** Data extract **
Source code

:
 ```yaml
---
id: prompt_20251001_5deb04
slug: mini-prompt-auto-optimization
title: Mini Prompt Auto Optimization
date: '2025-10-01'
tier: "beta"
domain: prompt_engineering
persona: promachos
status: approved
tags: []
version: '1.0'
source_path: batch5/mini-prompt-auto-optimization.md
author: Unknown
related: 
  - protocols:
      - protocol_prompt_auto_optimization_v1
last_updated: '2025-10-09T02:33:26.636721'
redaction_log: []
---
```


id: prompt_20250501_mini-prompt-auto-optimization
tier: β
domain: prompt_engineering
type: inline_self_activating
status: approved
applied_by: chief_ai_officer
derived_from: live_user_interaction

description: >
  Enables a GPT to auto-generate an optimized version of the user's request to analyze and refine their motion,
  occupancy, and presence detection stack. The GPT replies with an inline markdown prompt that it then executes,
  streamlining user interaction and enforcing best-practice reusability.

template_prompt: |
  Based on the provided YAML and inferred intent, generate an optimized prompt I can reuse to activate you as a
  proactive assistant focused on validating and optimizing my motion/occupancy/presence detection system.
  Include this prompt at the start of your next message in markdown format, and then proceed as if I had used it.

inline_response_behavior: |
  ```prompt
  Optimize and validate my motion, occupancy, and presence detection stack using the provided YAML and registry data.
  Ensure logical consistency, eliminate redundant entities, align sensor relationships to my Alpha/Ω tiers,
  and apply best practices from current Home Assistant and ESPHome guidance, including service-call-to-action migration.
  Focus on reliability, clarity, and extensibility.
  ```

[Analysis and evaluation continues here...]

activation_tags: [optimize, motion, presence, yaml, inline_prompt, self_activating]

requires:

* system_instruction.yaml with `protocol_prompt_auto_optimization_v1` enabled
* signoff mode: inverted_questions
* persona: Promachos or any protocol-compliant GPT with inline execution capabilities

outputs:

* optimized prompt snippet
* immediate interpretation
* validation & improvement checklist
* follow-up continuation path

** What is being asked **
Transcribe the whole listing word for word.

** Solution to this exercise **
Source code

:
 ```yaml
---
id: prompt_20251001_5deb04
slug: mini-prompt-auto-optimization
title: Mini Prompt Auto Optimization
date: '2025-10-01'
tier: "beta"
domain: prompt_engineering
persona: promachos
status: approved
tags: []
version: '1.0'
source_path: batch5/mini-prompt-auto-optimization.md
author: Unknown
related: 
  - protocols:
      - protocol_prompt_auto_optimization_v1
last_updated: '2025-10-09T02:33:26.636721'
redaction_log: []
---
```


id: prompt_20250501_mini-prompt-auto-optimization
tier: β
domain: prompt_engineering
type: inline_self_activating
status: approved
applied_by: chief_ai_officer
derived_from: live_user_interaction

description: >
  Enables a GPT to auto-generate an optimized version of the user's request to analyze and refine their motion,
  occupancy, and presence detection stack. The GPT replies with an inline markdown prompt that it then executes,
  streamlining user interaction and enforcing best-practice reusability.

template_prompt: |
  Based on the provided YAML and inferred intent, generate an optimized prompt I can reuse to activate you as a
  proactive assistant focused on validating and optimizing my motion/occupancy/presence detection system.
  Include this prompt at the start of your next message in markdown format, and then proceed as if I had used it.

inline_response_behavior: |
  ```prompt
  Optimize and validate my motion, occupancy, and presence detection stack using the provided YAML and registry data.
  Ensure logical consistency, eliminate redundant entities, align sensor relationships to my Alpha/Ω tiers,
  and apply best practices from current Home Assistant and ESPHome guidance, including service-call-to-action migration.
  Focus on reliability, clarity, and extensibility.
  ```

[Analysis and evaluation continues here...]

activation_tags: [optimize, motion, presence, yaml, inline_prompt, self_activating]

requires:

* system_instruction.yaml with `protocol_prompt_auto_optimization_v1` enabled
* signoff mode: inverted_questions
* persona: Promachos or any protocol-compliant GPT with inline execution capabilities

outputs:

* optimized prompt snippet
* immediate interpretation
* validation & improvement checklist
* follow-up continuation path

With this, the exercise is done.